Would you transcribe the records below from the line with "then there also" to the line with "It is claimed", ends included, exactly and with nothing more, leaving the pictures out?
::: SOURCE RECORDS :::
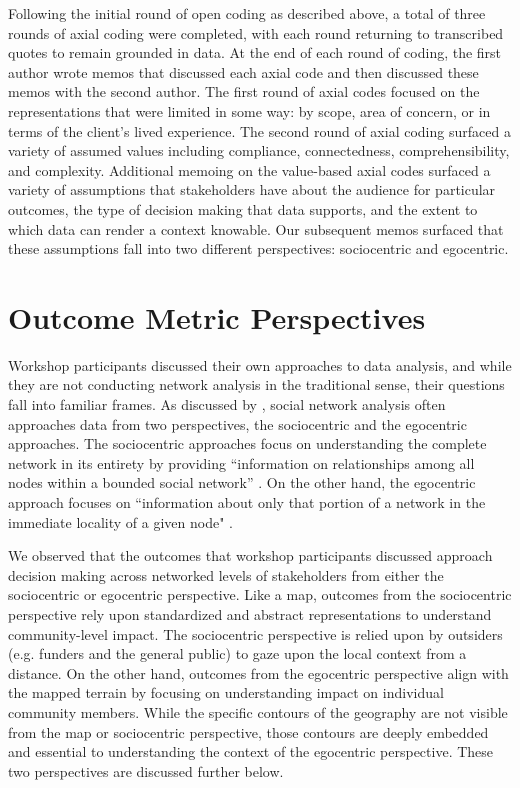 Following the initial round of open coding as described above, a total of three rounds of axial coding were completed, with each round returning to transcribed quotes to remain grounded in data. At the end of each round of coding, the first author wrote memos that discussed each axial code and then discussed these memos with the second author. The first round of axial codes focused on the representations that were limited in some way: by scope, area of concern, or in terms of the client's lived experience. The second round of axial coding surfaced a variety of assumed values including compliance, connectedness, comprehensibility, and complexity. Additional memoing on the value-based axial codes surfaced a variety of assumptions that stakeholders have about the audience for particular outcomes, the type of decision making that data supports, and the extent to which data can render a context knowable. Our subsequent memos surfaced that these assumptions fall into two different perspectives: sociocentric and egocentric.

\section{Outcome Metric Perspectives}

Workshop participants discussed their own approaches to data analysis, and while they are not conducting network analysis in the traditional sense, their questions fall into familiar frames. As discussed by  \citet{Marsden2002EgoSocio}, social network analysis often approaches data from two perspectives, the sociocentric and the egocentric approaches. The sociocentric approaches focus on understanding the complete network in its entirety by providing ``information on relationships among all nodes within a bounded social network'' \citep{Marsden2002EgoSocio}. On the other hand, the egocentric approach focuses on ``information about only that portion of a network in the immediate locality of a given node" \citep{Marsden2002EgoSocio}.

We observed that the outcomes that workshop participants discussed approach decision making across networked levels of stakeholders from either the sociocentric or egocentric perspective. Like a map, outcomes from the sociocentric perspective rely upon standardized and abstract representations to understand community-level impact. The sociocentric perspective is relied upon by outsiders (e.g. funders and the general public) to gaze upon the local context from a distance. On the other hand, outcomes from the egocentric perspective align with the mapped terrain by focusing on understanding impact on individual community members. While the specific contours of the geography are not visible from the map or sociocentric perspective, those contours are deeply embedded and essential to understanding the context of the egocentric perspective. These two perspectives are discussed further below.

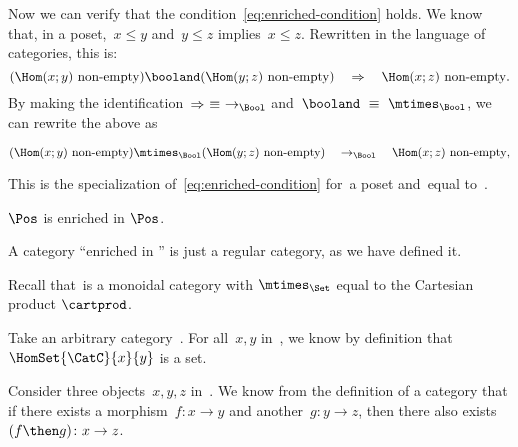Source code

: {\begin{example}
        Now we can verify that the condition~\cref{eq:enriched-condition} holds. We
        know that, in a poset,~$x \leq y$ and~$y \leq z$ implies~$x \leq z$.
%
        Rewritten in the language of categories, this is:
        \begin{equation*}
        (\Hom(x;y)\ \text{non-empty})
            \booland
            (\Hom(y; z)\ \text{non-empty})
            \quad
            \Rightarrow
            \quad
            \Hom(x; z)\ \text{non-empty}.
        \end{equation*}
        By making the identification~$\Rightarrow\ \equiv\ \to_{\Bool}$ and~$\booland\ \equiv\ \mtimes_{\Bool}$, we can rewrite the above as
        \begin{widepar}
            \begin{equation*}
            (\Hom(x;y)\ \text{non-empty})
                \mtimes_{\Bool}
                (\Hom(y; z)\ \text{non-empty})
                \quad
                \to_{\Bool}
                \quad
                \Hom(x; z)\ \text{non-empty},
            \end{equation*}
        \end{widepar}
        This is the specialization of~\cref{eq:enriched-condition}
        for~\CatC a poset and~\CatD equal to~\Bool.
    \end{example}
    \begin{example}
        $\Pos$ is enriched in $\Pos$.
    \end{example}

    \begin{example}
    \end{example}

    \begin{example}
        A category ``enriched in \Set'' is just a regular category, as we have defined it.

        Recall that~\Set is a monoidal category with $\mtimes_{\Set}$ equal to the Cartesian product $\cartprod$.

        Take an arbitrary category~\CatC. For all~$x, y$ in~\CatC, we know by definition
        that~$\HomSet{\CatC}{x}{y}$ is a set.

        Consider three objects~$x,y,z$ in~\CatC. We know from the definition of a
        category that if there exists a morphism~$f: x \to y$ and another~$g: y \to z$,
        then there also exists~$(f\then g)\colon x \to z$.


\end{example}}
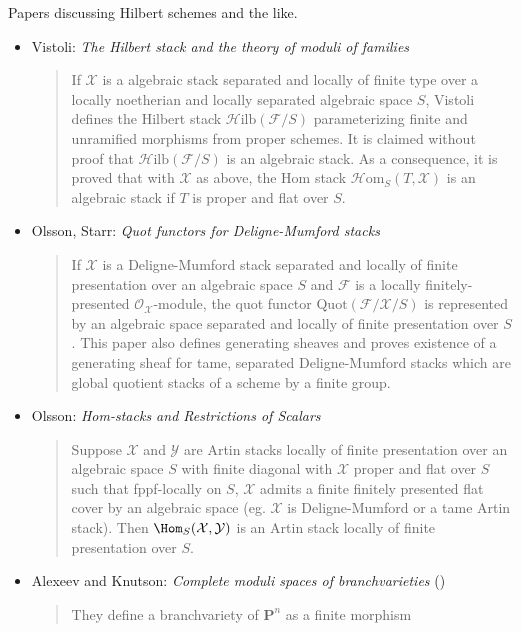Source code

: \noindent
Papers discussing Hilbert schemes and the like.
\begin{itemize}
\item Vistoli: \emph{The Hilbert stack and the theory of moduli of families}
\cite{vistoli_hilbert}
\begin{quote}
If $\mathcal{X}$ is a algebraic stack separated and locally of finite type
over a locally noetherian and locally separated algebraic space $S$, Vistoli
defines the Hilbert stack $\mathcal{H}\text{ilb}(\mathcal{F} / S)$
parameterizing finite and unramified morphisms from proper schemes.
It is claimed without proof that $\mathcal{H}\text{ilb}(\mathcal{F} / S)$
is an algebraic stack. As a consequence, it is proved that with $\mathcal{X}$
as above, the Hom stack $\mathcal{H} \text{om}_S(T, \mathcal{X})$ is an
algebraic stack if $T$ is proper and flat over $S$.
\end{quote}
\item Olsson, Starr: \emph{Quot functors for Deligne-Mumford stacks}
\cite{olsson-starr}
\begin{quote}
If $\mathcal{X}$ is a Deligne-Mumford stack separated and locally of finite
presentation over an algebraic space $S$ and $\mathcal{F}$ is a locally
finitely-presented $\mathcal{O}_\mathcal{X}$-module, the quot functor
$\text{Quot}(\mathcal{F} / \mathcal{X} / S)$ is represented by an algebraic
space separated and locally of finite presentation over $S$. This paper
also defines generating sheaves and proves existence of a generating sheaf
for tame, separated Deligne-Mumford stacks which are global quotient stacks
of a scheme by a finite group.
\end{quote}
\item Olsson: \emph{Hom-stacks and Restrictions of Scalars}
\cite{olsson_homstacks}
\begin{quote}
Suppose $\mathcal{X}$ and $\mathcal{Y}$ are Artin stacks locally of finite
presentation over an algebraic space $S$ with finite diagonal with
$\mathcal{X}$ proper and flat over $S$ such that fppf-locally on $S$,
$\mathcal{X}$ admits a finite finitely presented flat cover by an algebraic
space (eg. $\mathcal{X}$ is Deligne-Mumford or a tame Artin stack).
Then $\Hom_S(\mathcal{X}, \mathcal{Y})$ is an Artin stack locally
of finite presentation over $S$.
\end{quote}
\item Alexeev and Knutson: \emph{Complete moduli spaces of branchvarieties}
(\cite{alexeev-knutson})
\begin{quote}
They define a branchvariety of $\mathbf{P}^n$ as a finite morphism

\end{quote}
\end{itemize}
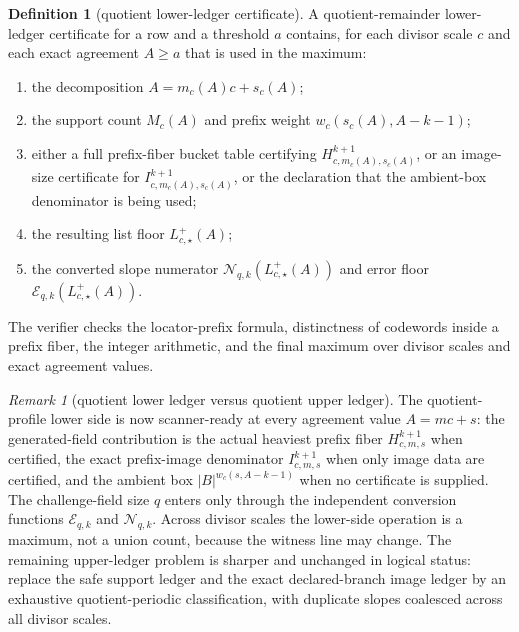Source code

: \documentclass[11pt]{article}
\theoremstyle{definition}
\newtheorem{definition}[definition]{Definition}
\theoremstyle{remark}
\newtheorem{remark}[remark]{Remark}
\newcommand{\B}{B}
\begin{document}
\begin{definition}[quotient lower-ledger certificate]
\label{def:quotient-lower-ledger-certificate}
A quotient-remainder lower-ledger certificate for a row and a threshold $a$
contains, for each divisor scale $c$ and each exact agreement $A\ge a$ that is
used in the maximum:
\begin{enumerate}[label=\textup{(\roman*)},leftmargin=2.2em]
\item the decomposition $A=m_c(A)c+s_c(A)$;
\item the support count $M_c(A)$ and prefix weight $w_c(s_c(A),A-k-1)$;
\item either a full prefix-fiber bucket table certifying
$H_{c,m_c(A),s_c(A)}^{k+1}$, or an image-size certificate for
$I_{c,m_c(A),s_c(A)}^{k+1}$, or the declaration that the ambient-box denominator
is being used;
\item the resulting list floor $L_{c,\star}^+(A)$;
\item the converted slope numerator
$\mathcal N_{q,k}(L_{c,\star}^+(A))$ and error floor
$\mathcal E_{q,k}(L_{c,\star}^+(A))$.
\end{enumerate}
The verifier checks the locator-prefix formula, distinctness of codewords inside
a prefix fiber, the integer arithmetic, and the final maximum over divisor
scales and exact agreement values.
\end{definition}

\begin{remark}[quotient lower ledger versus quotient upper ledger]
\label{rem:T1-lower-ledger-status}
The quotient-profile lower side is now scanner-ready at every agreement value
$A=mc+s$: the generated-field contribution is the actual heaviest prefix fiber
$H_{c,m,s}^{k+1}$ when certified, the exact prefix-image denominator
$I_{c,m,s}^{k+1}$ when only image data are certified, and the ambient box
$|\B|^{w_c(s,A-k-1)}$ when no certificate is supplied.  The challenge-field size
$q$ enters only through the independent conversion functions
$\mathcal E_{q,k}$ and $\mathcal N_{q,k}$.  Across divisor scales the lower-side
operation is a maximum, not a union count, because the witness line may change.
The remaining upper-ledger problem is sharper and unchanged in logical status:
replace the safe support ledger and the exact declared-branch image ledger by an
exhaustive quotient-periodic classification, with duplicate slopes coalesced
across all divisor scales.
\end{remark}
\end{document}
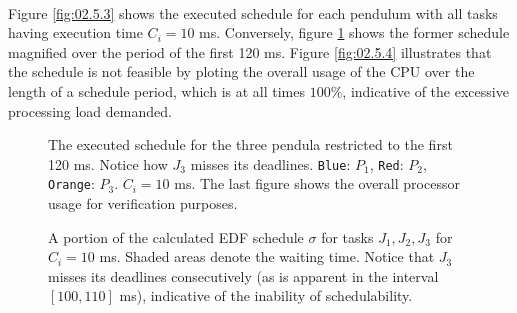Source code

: \noindent{}\\


Figure \ref{fig:02.5.3} shows the executed schedule for each pendulum with all
tasks having execution time $C_i = 10$ ms. Conversely, figure
\ref{fig:02.5.3.small} shows the former schedule magnified over the period of
the first 120 ms. Figure \ref{fig:02.5.4} illustrates that the schedule
is not feasible by ploting the overall usage of the CPU over the length of a
schedule period, which is at all times $100\%$, indicative of the excessive
processing load demanded.

\begin{sidewaysfigure}

  \begin{figure}[H]\centering
    \scalebox{1}{}
    \caption{The executed schedule for the three pendula restricted to the first
      120 ms. Notice how $J_3$ misses its deadlines.
      \texttt{Blue}: $P_1$, \texttt{Red}: $P_2$,
      \texttt{Orange}: $P_3$. $C_i = 10$ ms. The last figure shows the overall
      processor usage for verification purposes.}
  \label{fig:02.5.3.small}
  \end{figure}

  \begin{figure}[H]\centering
    \scalebox{0.7}{}
    \caption{A portion of the calculated EDF schedule $\sigma$ for tasks
      $J_1, J_2, J_3$ for $C_i = 10$ ms. Shaded areas denote the waiting time.
      Notice that $J_3$ misses its deadlines consecutively (as is apparent in
      the interval $[100, 110]$ ms), indicative of the inability of
      schedulability.}
    \label{fig:edf_10}
  \end{figure}
\end{sidewaysfigure}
:::
▶ _SOLUTION TO THIS PROBLEM_
        then there also exists~$(f\then g)\colon x \to z$.


\end{example}}
Source code

: \noindent
Papers discussing Hilbert schemes and the like.
\begin{itemize}
\item Vistoli: \emph{The Hilbert stack and the theory of moduli of families}
\cite{vistoli_hilbert}
\begin{quote}
If $\mathcal{X}$ is a algebraic stack separated and locally of finite type
over a locally noetherian and locally separated algebraic space $S$, Vistoli
defines the Hilbert stack $\mathcal{H}\text{ilb}(\mathcal{F} / S)$
parameterizing finite and unramified morphisms from proper schemes.
It is claimed without proof that $\mathcal{H}\text{ilb}(\mathcal{F} / S)$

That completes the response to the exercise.